* PROVIDED DATA:

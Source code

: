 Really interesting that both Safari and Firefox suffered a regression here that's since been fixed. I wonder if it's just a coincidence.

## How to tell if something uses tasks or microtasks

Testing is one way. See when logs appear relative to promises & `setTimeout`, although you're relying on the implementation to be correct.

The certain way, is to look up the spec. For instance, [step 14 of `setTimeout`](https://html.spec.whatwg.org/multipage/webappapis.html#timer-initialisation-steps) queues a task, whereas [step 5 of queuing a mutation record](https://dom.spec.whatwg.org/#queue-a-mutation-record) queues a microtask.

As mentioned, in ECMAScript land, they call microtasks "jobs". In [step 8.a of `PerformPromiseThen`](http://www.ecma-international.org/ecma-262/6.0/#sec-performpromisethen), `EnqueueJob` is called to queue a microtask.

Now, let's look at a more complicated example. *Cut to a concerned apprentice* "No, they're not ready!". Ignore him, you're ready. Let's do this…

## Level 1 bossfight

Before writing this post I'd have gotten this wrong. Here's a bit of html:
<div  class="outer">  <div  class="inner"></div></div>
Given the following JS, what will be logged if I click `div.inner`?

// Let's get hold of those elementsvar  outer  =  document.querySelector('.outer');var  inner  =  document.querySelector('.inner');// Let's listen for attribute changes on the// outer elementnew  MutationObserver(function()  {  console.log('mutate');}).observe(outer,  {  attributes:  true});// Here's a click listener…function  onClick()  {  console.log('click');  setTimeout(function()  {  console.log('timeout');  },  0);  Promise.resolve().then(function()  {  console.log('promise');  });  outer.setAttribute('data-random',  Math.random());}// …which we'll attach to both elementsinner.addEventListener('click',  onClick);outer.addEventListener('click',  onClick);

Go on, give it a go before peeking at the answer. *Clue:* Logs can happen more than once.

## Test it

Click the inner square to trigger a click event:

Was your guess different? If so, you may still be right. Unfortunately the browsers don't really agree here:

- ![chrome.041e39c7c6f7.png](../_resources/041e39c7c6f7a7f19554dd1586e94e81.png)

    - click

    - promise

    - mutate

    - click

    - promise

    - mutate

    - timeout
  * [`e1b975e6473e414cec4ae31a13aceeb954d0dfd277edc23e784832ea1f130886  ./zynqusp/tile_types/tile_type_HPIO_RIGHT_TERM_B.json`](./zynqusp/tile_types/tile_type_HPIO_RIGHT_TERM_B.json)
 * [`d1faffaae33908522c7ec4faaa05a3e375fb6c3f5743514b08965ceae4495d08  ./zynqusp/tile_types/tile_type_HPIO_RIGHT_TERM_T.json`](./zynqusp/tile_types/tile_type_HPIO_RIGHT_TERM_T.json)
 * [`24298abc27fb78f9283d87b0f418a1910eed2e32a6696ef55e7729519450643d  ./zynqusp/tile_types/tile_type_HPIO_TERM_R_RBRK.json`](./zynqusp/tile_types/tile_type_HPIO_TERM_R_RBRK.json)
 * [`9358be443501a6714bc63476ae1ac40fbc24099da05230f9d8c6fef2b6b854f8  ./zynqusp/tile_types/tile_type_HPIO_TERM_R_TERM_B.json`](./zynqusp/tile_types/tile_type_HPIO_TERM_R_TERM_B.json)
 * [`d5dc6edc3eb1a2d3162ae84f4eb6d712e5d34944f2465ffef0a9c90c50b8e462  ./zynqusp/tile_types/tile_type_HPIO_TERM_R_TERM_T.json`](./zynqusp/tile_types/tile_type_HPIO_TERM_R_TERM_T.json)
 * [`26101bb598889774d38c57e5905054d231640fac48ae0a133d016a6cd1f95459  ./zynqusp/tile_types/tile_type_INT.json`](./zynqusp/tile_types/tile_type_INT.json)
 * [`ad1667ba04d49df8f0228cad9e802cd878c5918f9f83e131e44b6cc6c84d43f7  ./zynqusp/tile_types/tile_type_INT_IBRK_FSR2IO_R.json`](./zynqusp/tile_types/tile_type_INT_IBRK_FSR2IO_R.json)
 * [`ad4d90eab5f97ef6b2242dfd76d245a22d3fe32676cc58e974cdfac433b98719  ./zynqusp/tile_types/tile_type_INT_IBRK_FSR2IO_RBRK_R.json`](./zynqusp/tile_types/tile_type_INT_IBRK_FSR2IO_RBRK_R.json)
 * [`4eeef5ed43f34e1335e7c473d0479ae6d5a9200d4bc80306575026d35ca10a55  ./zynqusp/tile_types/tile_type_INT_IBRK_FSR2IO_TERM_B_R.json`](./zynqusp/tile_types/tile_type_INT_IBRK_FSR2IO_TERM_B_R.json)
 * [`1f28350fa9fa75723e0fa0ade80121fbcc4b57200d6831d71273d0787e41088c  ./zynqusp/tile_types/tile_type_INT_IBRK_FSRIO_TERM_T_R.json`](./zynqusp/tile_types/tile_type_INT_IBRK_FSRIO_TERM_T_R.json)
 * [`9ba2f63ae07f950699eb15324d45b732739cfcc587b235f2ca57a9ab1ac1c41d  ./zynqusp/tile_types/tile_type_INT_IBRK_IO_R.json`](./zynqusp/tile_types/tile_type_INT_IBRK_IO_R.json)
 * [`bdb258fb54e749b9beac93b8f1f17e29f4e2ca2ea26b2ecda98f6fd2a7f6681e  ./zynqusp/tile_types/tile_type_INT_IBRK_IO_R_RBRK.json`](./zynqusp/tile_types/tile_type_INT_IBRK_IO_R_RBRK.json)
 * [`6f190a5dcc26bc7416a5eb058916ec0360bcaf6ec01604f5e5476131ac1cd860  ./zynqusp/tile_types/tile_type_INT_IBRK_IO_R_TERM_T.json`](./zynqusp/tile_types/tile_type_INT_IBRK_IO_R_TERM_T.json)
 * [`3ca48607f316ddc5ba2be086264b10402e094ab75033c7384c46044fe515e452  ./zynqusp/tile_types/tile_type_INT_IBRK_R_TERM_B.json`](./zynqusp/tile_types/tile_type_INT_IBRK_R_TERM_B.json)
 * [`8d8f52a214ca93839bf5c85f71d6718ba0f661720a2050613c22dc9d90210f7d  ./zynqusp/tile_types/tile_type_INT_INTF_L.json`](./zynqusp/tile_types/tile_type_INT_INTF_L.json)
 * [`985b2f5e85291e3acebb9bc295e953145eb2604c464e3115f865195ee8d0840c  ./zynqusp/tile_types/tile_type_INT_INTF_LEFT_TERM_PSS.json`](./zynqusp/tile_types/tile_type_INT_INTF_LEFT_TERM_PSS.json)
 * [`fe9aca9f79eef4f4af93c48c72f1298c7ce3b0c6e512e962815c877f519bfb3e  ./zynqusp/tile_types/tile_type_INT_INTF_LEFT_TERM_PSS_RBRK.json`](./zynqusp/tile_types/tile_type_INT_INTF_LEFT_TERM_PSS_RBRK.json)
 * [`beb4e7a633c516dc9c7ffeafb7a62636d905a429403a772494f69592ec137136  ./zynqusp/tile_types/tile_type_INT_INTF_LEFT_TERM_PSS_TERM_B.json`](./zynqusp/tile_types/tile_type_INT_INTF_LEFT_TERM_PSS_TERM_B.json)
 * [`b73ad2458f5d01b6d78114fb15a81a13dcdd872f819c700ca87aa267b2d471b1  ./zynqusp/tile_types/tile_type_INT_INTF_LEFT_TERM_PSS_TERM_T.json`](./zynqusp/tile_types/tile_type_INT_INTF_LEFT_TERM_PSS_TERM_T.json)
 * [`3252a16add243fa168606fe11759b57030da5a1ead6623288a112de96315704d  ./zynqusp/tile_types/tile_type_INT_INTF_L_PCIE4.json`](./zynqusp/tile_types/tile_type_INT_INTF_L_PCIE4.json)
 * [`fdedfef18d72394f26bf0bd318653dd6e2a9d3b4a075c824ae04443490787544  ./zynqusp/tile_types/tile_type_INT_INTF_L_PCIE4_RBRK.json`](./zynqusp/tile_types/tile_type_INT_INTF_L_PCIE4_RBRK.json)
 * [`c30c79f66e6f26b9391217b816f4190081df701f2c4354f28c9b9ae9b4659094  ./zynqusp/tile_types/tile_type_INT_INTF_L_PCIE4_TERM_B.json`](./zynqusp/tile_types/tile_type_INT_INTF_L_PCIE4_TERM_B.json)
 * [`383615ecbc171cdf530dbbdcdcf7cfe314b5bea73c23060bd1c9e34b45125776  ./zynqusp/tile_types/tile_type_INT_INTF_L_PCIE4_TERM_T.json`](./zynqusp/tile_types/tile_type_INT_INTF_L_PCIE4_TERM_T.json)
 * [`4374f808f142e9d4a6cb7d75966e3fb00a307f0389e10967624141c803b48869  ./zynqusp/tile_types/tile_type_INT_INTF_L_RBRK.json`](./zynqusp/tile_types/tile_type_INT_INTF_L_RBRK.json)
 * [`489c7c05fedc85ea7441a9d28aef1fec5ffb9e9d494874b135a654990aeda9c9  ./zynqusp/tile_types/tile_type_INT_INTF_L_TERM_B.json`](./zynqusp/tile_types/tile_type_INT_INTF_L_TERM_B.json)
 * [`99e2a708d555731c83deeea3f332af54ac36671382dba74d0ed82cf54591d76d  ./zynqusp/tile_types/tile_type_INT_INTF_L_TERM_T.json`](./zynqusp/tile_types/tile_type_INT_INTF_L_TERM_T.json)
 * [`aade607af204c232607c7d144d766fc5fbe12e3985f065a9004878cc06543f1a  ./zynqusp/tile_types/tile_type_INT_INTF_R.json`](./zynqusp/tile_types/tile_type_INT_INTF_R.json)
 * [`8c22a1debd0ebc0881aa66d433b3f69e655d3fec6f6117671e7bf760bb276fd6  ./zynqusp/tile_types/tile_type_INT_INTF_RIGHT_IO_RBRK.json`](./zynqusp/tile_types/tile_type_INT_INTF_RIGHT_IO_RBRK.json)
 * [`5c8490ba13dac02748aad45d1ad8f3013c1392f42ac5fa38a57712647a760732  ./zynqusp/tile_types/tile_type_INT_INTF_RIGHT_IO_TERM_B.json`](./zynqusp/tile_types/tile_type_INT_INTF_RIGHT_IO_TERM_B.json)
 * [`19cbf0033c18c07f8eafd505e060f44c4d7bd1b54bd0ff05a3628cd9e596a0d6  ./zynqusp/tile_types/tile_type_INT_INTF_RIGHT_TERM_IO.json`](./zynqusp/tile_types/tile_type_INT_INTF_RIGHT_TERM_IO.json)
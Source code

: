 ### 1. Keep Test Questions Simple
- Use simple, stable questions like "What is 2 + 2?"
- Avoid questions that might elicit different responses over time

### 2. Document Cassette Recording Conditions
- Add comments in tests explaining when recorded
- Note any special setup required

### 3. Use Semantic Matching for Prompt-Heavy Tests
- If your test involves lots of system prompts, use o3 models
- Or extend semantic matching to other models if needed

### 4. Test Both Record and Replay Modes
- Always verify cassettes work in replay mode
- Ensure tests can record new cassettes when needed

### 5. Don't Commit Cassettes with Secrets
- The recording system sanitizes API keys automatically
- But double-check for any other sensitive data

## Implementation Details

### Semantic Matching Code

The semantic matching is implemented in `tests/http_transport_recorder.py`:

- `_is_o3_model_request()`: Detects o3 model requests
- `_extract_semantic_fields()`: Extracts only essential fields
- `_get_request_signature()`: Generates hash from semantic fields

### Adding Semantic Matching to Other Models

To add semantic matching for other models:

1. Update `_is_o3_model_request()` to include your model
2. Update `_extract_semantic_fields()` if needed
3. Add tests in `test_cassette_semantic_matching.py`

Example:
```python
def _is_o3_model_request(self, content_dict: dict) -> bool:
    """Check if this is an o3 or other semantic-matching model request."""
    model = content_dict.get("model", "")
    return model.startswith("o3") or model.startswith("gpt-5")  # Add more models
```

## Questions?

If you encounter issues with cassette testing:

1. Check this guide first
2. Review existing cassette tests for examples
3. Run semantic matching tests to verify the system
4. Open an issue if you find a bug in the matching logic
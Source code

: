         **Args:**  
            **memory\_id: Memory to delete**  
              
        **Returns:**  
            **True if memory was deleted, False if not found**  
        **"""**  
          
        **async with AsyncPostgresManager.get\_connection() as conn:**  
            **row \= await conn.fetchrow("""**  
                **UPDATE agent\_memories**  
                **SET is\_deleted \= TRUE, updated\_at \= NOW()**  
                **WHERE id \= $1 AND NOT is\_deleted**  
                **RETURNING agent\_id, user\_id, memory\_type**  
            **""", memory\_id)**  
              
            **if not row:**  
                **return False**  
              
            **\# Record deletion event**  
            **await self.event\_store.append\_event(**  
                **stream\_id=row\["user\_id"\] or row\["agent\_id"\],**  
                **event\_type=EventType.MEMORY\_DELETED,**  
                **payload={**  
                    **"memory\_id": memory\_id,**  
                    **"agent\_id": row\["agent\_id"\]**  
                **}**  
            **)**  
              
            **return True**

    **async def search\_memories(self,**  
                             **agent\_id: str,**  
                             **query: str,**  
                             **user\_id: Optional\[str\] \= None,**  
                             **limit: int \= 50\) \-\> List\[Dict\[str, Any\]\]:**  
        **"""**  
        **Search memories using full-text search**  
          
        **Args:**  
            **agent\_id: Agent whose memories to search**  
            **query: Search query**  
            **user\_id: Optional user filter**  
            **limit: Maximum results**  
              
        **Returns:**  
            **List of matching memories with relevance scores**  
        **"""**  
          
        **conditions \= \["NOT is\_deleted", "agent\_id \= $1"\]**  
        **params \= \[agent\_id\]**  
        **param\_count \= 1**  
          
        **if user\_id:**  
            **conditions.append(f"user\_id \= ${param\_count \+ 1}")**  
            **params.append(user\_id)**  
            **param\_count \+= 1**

* EXERCISE GOAL:
Word for word, restate the lines of the data above that fall between the line holding "AsyncPostgresManager.get\_connection() as conn:**" and the line holding "updated\_at \= NOW()**", inclusive, and no other lines.

* EXERCISE RESULT:
        **async with AsyncPostgresManager.get\_connection() as conn:**  
            **row \= await conn.fetchrow("""**  
                **UPDATE agent\_memories**  
                **SET is\_deleted \= TRUE, updated\_at \= NOW()**  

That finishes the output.